What does that look like?
Parents can simply choose not to introduce smartphones or social media to children ages 15 and under in the first place. If children already have phones, parents can consider making an immediate u-turn. Take the devices and determine how best to ensure your child’s social needs are being met in a healthy way. That may not be pleasant or easy. But it may be necessary.
If an elementary age child must have a phone for purposes of communication, then provide a flip phone for emergencies.
Limit the number of screens at home. Require kids to use a centrally located desk top with a large and visible monitor situated where parents can easily view the screen. Don’t allow young children to use the desktop and the internet unsupervised. And don’t allow children to use phones or computers in their rooms.

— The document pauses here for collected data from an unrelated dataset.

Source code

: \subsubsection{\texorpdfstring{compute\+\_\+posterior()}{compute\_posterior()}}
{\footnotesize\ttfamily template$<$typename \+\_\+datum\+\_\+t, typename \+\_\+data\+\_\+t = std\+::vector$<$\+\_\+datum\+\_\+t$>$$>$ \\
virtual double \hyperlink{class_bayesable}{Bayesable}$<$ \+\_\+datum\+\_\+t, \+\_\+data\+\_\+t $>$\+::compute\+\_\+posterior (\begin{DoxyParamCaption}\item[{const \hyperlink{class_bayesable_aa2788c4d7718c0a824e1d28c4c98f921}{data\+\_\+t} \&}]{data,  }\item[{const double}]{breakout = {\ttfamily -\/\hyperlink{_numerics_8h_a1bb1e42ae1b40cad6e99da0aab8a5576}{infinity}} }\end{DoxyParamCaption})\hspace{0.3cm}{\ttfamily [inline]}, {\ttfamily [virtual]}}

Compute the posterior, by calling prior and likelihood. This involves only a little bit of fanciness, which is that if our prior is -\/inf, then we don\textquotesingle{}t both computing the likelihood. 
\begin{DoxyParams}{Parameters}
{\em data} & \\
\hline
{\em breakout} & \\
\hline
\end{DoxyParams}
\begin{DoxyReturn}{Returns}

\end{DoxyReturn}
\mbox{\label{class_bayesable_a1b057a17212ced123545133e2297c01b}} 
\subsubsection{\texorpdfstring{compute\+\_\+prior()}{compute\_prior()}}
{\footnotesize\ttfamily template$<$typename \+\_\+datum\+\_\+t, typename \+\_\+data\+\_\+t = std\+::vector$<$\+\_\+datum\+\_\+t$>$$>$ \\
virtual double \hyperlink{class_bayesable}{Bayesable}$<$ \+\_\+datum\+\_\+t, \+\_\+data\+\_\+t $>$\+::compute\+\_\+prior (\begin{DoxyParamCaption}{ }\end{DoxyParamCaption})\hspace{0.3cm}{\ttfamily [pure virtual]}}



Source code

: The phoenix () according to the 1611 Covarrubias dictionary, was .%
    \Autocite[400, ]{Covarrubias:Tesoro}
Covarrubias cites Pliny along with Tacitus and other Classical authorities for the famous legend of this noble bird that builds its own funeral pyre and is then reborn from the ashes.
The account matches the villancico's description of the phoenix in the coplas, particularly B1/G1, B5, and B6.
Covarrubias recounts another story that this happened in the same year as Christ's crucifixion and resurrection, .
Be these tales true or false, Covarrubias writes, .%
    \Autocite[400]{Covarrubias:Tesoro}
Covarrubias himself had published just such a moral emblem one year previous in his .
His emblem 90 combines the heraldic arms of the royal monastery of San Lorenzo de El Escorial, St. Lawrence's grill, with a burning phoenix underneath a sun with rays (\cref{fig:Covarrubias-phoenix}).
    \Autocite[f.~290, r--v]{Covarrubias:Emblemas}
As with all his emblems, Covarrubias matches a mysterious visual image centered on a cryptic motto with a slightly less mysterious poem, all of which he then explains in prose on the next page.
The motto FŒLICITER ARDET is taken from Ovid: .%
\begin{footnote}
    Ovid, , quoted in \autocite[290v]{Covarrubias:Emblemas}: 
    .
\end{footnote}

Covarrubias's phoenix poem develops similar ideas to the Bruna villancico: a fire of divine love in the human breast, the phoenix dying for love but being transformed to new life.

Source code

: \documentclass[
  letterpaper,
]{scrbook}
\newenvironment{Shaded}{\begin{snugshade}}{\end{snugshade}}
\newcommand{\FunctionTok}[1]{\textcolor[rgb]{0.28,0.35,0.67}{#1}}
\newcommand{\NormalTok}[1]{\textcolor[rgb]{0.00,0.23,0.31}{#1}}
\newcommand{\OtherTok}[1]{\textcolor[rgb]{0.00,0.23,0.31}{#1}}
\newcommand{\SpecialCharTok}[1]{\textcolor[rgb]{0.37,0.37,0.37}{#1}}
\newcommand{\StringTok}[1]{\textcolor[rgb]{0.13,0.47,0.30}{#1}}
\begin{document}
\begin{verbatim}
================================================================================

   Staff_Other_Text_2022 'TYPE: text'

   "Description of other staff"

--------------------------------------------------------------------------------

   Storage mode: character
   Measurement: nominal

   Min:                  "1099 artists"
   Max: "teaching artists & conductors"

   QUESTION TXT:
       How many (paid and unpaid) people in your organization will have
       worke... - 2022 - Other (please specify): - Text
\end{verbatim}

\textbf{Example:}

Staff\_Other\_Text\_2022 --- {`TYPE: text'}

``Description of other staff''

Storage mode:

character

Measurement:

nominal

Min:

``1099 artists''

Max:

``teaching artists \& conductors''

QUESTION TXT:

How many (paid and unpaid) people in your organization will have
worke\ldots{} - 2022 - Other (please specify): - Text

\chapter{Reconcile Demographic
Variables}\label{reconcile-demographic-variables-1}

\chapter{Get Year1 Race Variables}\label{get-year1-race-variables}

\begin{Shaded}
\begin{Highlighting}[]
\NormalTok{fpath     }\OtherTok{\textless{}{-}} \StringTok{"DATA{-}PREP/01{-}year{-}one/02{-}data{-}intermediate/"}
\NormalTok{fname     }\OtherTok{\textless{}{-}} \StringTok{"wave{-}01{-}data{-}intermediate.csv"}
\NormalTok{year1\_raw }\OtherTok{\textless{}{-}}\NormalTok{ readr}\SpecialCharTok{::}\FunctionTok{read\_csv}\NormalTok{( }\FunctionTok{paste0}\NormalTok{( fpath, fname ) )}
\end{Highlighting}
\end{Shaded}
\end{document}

Dr. Murthy recommended working with other parents to support healthy social media use. Rather than just connecting with one another to manage and maintain social media use, parents can connect with one another to support replacing social media among a circle of friends with alternative methods of interaction - in-person visits for example.
As the surgeon general’s report demonstrates, the social media industrial complex has been running an experiment and the results are in: social media is a disaster for our children.
It’s time for parents to intervene, end the experiment, and protect children.
After all, our kids aren’t guinea pigs.